Task prompt
Return only the count of lines in the listing below where the word "steps" appears.
=== Begin Enclosure ===
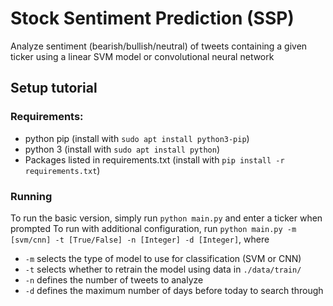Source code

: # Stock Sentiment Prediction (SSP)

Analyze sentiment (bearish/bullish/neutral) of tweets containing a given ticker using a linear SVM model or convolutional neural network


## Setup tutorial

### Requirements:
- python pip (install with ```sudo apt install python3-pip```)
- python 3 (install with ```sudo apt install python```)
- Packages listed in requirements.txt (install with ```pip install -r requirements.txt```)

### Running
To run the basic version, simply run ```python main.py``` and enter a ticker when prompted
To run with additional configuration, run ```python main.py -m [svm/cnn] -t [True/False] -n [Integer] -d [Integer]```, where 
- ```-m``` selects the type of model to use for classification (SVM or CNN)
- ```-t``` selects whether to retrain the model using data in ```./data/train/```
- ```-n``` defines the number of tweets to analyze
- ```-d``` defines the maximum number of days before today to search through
=== End Enclosure ===
=== Begin Enclosure ===
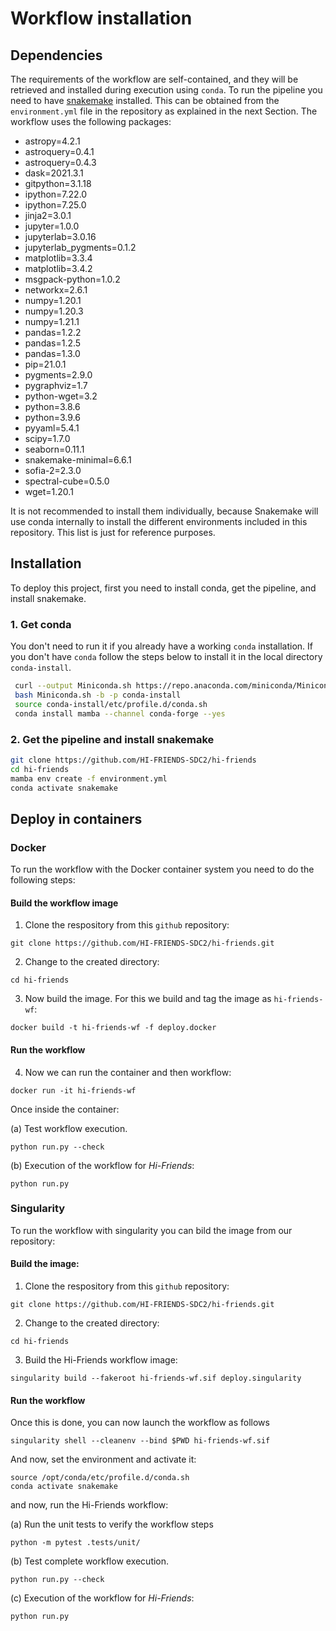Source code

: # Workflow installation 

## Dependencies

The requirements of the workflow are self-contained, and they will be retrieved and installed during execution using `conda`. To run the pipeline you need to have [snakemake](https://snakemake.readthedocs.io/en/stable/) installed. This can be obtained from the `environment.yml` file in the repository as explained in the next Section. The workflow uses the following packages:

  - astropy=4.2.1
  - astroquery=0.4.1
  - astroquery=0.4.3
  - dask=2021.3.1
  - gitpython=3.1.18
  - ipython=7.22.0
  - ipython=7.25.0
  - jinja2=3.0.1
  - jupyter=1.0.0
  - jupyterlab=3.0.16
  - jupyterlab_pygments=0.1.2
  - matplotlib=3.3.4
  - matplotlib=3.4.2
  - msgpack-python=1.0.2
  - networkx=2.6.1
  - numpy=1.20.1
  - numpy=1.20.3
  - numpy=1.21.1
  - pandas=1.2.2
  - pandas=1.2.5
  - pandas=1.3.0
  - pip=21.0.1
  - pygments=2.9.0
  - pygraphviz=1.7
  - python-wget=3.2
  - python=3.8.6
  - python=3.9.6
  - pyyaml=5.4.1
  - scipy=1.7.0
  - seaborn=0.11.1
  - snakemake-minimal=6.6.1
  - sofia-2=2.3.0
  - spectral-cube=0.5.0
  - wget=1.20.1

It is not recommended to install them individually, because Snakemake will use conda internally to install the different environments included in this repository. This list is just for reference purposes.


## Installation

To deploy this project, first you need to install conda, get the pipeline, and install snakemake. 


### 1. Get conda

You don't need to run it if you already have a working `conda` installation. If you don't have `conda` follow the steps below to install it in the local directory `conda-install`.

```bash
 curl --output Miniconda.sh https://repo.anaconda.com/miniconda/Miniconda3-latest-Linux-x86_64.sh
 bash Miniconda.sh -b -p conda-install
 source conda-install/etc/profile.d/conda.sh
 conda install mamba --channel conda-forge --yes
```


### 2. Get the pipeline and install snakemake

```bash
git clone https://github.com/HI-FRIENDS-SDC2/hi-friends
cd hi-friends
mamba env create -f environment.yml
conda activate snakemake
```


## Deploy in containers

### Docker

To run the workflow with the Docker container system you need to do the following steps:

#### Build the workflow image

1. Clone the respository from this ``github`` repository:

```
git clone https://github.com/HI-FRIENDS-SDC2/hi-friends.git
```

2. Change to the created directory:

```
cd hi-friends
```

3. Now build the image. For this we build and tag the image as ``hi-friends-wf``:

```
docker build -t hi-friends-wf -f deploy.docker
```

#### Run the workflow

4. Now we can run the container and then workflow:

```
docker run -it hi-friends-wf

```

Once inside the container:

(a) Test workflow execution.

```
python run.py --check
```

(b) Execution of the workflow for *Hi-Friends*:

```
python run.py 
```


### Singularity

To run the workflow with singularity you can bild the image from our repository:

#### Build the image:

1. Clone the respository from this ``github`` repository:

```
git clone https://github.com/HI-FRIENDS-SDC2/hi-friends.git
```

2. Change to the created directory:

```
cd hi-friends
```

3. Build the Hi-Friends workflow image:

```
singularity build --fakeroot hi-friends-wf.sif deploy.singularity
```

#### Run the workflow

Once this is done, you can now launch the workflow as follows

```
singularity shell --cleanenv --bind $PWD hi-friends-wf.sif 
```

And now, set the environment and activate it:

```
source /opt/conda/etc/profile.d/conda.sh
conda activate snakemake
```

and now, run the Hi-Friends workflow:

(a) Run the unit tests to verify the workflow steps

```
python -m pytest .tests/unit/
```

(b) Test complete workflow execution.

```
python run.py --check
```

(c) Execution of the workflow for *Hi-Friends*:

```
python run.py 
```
=== End Enclosure ===
Final answer
3